* RECORDS SHOWN:
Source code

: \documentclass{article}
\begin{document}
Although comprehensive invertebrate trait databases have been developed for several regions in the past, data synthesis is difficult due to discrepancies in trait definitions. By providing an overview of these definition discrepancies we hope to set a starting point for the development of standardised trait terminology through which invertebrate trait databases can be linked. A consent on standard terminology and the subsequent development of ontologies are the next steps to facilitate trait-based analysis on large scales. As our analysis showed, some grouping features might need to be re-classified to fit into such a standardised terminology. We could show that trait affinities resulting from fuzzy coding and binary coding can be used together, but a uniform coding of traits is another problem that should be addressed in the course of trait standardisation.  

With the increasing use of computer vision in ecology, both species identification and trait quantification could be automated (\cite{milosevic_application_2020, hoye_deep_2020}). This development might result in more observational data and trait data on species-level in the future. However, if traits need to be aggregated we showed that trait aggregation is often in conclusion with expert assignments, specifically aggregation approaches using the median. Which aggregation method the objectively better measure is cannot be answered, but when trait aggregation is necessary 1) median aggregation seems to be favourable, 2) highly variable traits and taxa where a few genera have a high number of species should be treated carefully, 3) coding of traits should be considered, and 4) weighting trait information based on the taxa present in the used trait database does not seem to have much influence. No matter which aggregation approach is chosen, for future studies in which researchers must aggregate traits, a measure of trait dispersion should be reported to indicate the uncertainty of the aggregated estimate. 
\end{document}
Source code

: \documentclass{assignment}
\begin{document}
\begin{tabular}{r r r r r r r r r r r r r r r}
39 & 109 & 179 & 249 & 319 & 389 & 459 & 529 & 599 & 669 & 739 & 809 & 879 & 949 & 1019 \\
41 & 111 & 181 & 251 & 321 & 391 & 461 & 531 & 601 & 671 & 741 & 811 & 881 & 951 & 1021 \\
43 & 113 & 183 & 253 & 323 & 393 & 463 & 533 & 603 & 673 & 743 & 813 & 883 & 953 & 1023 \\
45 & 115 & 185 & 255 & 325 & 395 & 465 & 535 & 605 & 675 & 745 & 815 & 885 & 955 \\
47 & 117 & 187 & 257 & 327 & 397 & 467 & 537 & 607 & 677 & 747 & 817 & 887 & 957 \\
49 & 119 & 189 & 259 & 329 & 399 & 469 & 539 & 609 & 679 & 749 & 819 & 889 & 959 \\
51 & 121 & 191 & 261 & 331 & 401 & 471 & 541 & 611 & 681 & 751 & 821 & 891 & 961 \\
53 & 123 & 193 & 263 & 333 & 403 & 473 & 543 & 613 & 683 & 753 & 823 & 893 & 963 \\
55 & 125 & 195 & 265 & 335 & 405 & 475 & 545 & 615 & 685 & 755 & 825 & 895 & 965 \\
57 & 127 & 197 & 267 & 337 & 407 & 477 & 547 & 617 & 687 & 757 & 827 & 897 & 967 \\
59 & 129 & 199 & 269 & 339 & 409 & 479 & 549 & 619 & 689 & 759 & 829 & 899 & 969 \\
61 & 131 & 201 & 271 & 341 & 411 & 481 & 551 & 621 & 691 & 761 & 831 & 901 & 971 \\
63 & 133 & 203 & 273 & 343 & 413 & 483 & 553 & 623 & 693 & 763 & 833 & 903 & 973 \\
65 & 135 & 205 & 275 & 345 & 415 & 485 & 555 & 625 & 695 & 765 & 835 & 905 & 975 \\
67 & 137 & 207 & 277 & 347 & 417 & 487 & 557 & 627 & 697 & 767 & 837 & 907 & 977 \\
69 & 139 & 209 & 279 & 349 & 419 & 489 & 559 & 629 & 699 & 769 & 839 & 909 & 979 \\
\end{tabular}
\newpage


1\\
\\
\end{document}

* TASK TO CARRY OUT:
Each entry above must be retyped exactly.

* EXERCISE ANSWER:
Source code

: \documentclass{article}
\begin{document}
Although comprehensive invertebrate trait databases have been developed for several regions in the past, data synthesis is difficult due to discrepancies in trait definitions. By providing an overview of these definition discrepancies we hope to set a starting point for the development of standardised trait terminology through which invertebrate trait databases can be linked. A consent on standard terminology and the subsequent development of ontologies are the next steps to facilitate trait-based analysis on large scales. As our analysis showed, some grouping features might need to be re-classified to fit into such a standardised terminology. We could show that trait affinities resulting from fuzzy coding and binary coding can be used together, but a uniform coding of traits is another problem that should be addressed in the course of trait standardisation.  

With the increasing use of computer vision in ecology, both species identification and trait quantification could be automated (\cite{milosevic_application_2020, hoye_deep_2020}). This development might result in more observational data and trait data on species-level in the future. However, if traits need to be aggregated we showed that trait aggregation is often in conclusion with expert assignments, specifically aggregation approaches using the median. Which aggregation method the objectively better measure is cannot be answered, but when trait aggregation is necessary 1) median aggregation seems to be favourable, 2) highly variable traits and taxa where a few genera have a high number of species should be treated carefully, 3) coding of traits should be considered, and 4) weighting trait information based on the taxa present in the used trait database does not seem to have much influence. No matter which aggregation approach is chosen, for future studies in which researchers must aggregate traits, a measure of trait dispersion should be reported to indicate the uncertainty of the aggregated estimate. 
\end{document}
Source code

: \documentclass{assignment}
\begin{document}
\begin{tabular}{r r r r r r r r r r r r r r r}
39 & 109 & 179 & 249 & 319 & 389 & 459 & 529 & 599 & 669 & 739 & 809 & 879 & 949 & 1019 \\
41 & 111 & 181 & 251 & 321 & 391 & 461 & 531 & 601 & 671 & 741 & 811 & 881 & 951 & 1021 \\
43 & 113 & 183 & 253 & 323 & 393 & 463 & 533 & 603 & 673 & 743 & 813 & 883 & 953 & 1023 \\
45 & 115 & 185 & 255 & 325 & 395 & 465 & 535 & 605 & 675 & 745 & 815 & 885 & 955 \\
47 & 117 & 187 & 257 & 327 & 397 & 467 & 537 & 607 & 677 & 747 & 817 & 887 & 957 \\
49 & 119 & 189 & 259 & 329 & 399 & 469 & 539 & 609 & 679 & 749 & 819 & 889 & 959 \\
51 & 121 & 191 & 261 & 331 & 401 & 471 & 541 & 611 & 681 & 751 & 821 & 891 & 961 \\
53 & 123 & 193 & 263 & 333 & 403 & 473 & 543 & 613 & 683 & 753 & 823 & 893 & 963 \\
55 & 125 & 195 & 265 & 335 & 405 & 475 & 545 & 615 & 685 & 755 & 825 & 895 & 965 \\
57 & 127 & 197 & 267 & 337 & 407 & 477 & 547 & 617 & 687 & 757 & 827 & 897 & 967 \\
59 & 129 & 199 & 269 & 339 & 409 & 479 & 549 & 619 & 689 & 759 & 829 & 899 & 969 \\
61 & 131 & 201 & 271 & 341 & 411 & 481 & 551 & 621 & 691 & 761 & 831 & 901 & 971 \\
63 & 133 & 203 & 273 & 343 & 413 & 483 & 553 & 623 & 693 & 763 & 833 & 903 & 973 \\
65 & 135 & 205 & 275 & 345 & 415 & 485 & 555 & 625 & 695 & 765 & 835 & 905 & 975 \\
67 & 137 & 207 & 277 & 347 & 417 & 487 & 557 & 627 & 697 & 767 & 837 & 907 & 977 \\
69 & 139 & 209 & 279 & 349 & 419 & 489 & 559 & 629 & 699 & 769 & 839 & 909 & 979 \\
\end{tabular}
\newpage


1\\
\\
\end{document}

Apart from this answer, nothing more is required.